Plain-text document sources
^^^^^^^^^^^^^^^^
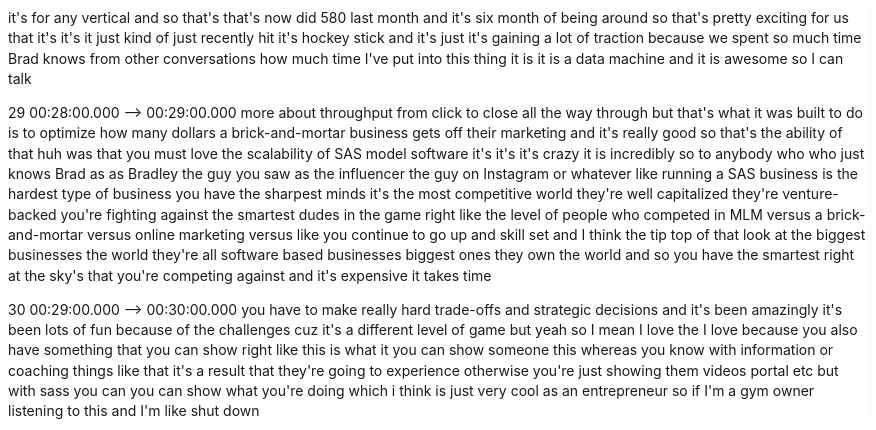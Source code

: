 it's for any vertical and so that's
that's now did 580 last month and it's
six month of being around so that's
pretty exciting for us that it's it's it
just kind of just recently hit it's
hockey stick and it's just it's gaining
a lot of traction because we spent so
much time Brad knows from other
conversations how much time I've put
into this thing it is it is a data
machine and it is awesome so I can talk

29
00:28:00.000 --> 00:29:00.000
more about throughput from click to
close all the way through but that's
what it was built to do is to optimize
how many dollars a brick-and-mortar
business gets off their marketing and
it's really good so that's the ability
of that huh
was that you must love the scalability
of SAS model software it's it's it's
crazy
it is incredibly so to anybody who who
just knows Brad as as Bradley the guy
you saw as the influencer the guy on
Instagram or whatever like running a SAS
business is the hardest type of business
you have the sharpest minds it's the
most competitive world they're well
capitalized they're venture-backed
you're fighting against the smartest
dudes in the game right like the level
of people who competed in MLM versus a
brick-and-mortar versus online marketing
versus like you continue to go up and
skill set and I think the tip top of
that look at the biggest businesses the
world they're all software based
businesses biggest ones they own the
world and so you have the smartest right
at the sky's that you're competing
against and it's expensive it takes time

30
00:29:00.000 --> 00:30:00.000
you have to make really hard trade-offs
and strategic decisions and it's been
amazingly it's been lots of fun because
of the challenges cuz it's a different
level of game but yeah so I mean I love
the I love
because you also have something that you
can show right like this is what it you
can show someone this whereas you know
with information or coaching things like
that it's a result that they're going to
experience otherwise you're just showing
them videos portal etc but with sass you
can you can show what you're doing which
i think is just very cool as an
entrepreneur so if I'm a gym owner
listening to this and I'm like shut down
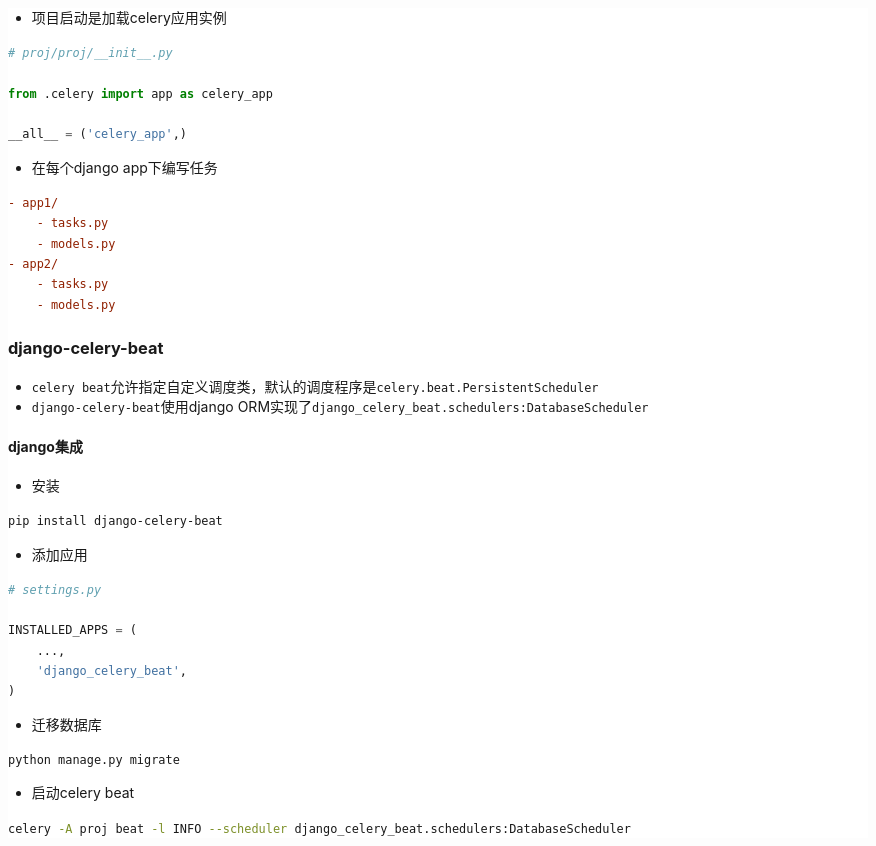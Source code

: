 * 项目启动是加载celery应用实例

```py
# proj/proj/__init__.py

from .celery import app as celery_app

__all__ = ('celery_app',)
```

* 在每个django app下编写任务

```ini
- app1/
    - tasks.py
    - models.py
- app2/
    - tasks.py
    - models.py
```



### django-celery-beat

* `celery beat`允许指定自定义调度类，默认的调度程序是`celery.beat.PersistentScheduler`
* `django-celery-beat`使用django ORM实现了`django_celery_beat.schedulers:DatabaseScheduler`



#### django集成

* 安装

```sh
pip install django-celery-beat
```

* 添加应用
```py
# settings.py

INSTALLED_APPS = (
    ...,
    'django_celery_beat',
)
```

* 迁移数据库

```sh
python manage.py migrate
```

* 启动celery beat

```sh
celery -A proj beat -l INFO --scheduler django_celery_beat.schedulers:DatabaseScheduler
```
^^^^^^^^^^^^^^^^
» **THE PROBLEM**
The entries above should be given again exactly, minus any pictures.

» **ANSWER**
Source code

: it's for any vertical and so that's
that's now did 580 last month and it's
six month of being around so that's
pretty exciting for us that it's it's it
just kind of just recently hit it's
hockey stick and it's just it's gaining
a lot of traction because we spent so
much time Brad knows from other
conversations how much time I've put
into this thing it is it is a data
machine and it is awesome so I can talk

29
00:28:00.000 --> 00:29:00.000
more about throughput from click to
close all the way through but that's
what it was built to do is to optimize
how many dollars a brick-and-mortar
business gets off their marketing and
it's really good so that's the ability
of that huh
was that you must love the scalability
of SAS model software it's it's it's
crazy
it is incredibly so to anybody who who
just knows Brad as as Bradley the guy
you saw as the influencer the guy on
Instagram or whatever like running a SAS
business is the hardest type of business
you have the sharpest minds it's the
most competitive world they're well
capitalized they're venture-backed
you're fighting against the smartest
dudes in the game right like the level
of people who competed in MLM versus a
brick-and-mortar versus online marketing
versus like you continue to go up and
skill set and I think the tip top of
that look at the biggest businesses the
world they're all software based
businesses biggest ones they own the
world and so you have the smartest right
at the sky's that you're competing
against and it's expensive it takes time

30
00:29:00.000 --> 00:30:00.000
you have to make really hard trade-offs
and strategic decisions and it's been
amazingly it's been lots of fun because
of the challenges cuz it's a different
level of game but yeah so I mean I love
the I love
because you also have something that you
can show right like this is what it you
can show someone this whereas you know
with information or coaching things like
that it's a result that they're going to
experience otherwise you're just showing
them videos portal etc but with sass you
can you can show what you're doing which
i think is just very cool as an
entrepreneur so if I'm a gym owner
listening to this and I'm like shut down
Source code

: * 项目启动是加载celery应用实例

```py
# proj/proj/__init__.py

from .celery import app as celery_app

__all__ = ('celery_app',)
```

* 在每个django app下编写任务

```ini
- app1/
    - tasks.py
    - models.py
- app2/
    - tasks.py
    - models.py
```



### django-celery-beat

* `celery beat`允许指定自定义调度类，默认的调度程序是`celery.beat.PersistentScheduler`
* `django-celery-beat`使用django ORM实现了`django_celery_beat.schedulers:DatabaseScheduler`



#### django集成

* 安装

```sh
pip install django-celery-beat
```

* 添加应用
```py
# settings.py

INSTALLED_APPS = (
    ...,
    'django_celery_beat',
)
```

* 迁移数据库

```sh
python manage.py migrate
```

* 启动celery beat

```sh
celery -A proj beat -l INFO --scheduler django_celery_beat.schedulers:DatabaseScheduler
```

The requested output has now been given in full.